→ Problem description
Each line of the records below that contains "better" needs to be copied.

→ Extracted records
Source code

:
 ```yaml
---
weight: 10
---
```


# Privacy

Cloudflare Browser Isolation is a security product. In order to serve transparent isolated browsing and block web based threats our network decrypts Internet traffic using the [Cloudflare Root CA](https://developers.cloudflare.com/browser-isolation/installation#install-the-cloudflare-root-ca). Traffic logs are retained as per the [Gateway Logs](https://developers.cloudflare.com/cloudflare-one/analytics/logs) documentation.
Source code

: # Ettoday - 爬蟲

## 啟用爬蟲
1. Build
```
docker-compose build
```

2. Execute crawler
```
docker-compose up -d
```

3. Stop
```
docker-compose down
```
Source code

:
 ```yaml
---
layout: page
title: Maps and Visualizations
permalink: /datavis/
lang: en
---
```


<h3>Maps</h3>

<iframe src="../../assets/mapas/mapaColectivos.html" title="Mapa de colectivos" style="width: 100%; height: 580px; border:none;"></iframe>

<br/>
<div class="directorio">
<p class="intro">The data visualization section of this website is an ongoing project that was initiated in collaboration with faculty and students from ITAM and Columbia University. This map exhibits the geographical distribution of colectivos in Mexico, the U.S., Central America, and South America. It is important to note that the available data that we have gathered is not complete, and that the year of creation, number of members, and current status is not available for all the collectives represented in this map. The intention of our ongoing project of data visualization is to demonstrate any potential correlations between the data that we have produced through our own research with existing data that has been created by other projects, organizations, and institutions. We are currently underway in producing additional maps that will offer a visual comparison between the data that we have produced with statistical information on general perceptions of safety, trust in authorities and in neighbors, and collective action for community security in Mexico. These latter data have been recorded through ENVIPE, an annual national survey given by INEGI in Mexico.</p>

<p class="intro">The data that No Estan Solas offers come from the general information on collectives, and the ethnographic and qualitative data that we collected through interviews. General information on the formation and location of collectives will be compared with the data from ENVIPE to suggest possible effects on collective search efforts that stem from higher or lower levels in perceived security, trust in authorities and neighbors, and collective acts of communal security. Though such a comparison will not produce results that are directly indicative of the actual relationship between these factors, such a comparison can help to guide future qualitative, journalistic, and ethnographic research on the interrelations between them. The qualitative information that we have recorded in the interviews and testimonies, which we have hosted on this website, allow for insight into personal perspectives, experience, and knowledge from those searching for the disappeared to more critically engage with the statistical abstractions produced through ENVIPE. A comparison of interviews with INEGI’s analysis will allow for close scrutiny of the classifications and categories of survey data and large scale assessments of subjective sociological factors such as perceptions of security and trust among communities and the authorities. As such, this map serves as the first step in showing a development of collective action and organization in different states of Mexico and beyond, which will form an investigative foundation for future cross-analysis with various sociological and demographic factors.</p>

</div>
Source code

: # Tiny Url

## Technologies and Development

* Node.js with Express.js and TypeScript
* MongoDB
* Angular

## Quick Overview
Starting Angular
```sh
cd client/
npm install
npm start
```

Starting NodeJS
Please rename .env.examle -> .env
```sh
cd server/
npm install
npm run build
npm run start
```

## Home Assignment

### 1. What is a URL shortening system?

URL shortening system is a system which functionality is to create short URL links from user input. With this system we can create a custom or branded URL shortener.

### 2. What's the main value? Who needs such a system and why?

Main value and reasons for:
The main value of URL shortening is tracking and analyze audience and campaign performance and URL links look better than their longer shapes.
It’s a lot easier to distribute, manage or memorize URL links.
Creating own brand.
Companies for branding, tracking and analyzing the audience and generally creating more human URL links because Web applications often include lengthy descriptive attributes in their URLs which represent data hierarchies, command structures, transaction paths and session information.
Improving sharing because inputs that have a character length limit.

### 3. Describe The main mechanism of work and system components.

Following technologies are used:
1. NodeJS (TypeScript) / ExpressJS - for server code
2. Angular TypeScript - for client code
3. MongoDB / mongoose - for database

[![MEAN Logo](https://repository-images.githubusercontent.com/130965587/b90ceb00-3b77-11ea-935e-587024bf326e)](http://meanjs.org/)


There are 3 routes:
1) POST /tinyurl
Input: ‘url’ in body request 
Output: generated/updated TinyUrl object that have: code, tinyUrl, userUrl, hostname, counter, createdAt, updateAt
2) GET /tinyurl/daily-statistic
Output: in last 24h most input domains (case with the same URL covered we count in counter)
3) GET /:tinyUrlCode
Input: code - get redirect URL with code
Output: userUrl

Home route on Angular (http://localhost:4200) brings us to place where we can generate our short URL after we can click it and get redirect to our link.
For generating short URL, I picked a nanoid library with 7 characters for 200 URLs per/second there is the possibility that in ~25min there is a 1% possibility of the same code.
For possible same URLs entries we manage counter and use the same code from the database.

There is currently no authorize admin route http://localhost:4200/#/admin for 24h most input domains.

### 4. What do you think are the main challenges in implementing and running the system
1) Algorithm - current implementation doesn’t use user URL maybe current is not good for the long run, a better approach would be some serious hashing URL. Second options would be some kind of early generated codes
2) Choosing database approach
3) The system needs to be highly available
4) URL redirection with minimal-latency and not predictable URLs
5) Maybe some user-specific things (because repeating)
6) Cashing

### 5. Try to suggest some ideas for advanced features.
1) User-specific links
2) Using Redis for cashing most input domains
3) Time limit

→ Written answer
The main value of URL shortening is tracking and analyze audience and campaign performance and URL links look better than their longer shapes.
1) Algorithm - current implementation doesn’t use user URL maybe current is not good for the long run, a better approach would be some serious hashing URL. Second options would be some kind of early generated codes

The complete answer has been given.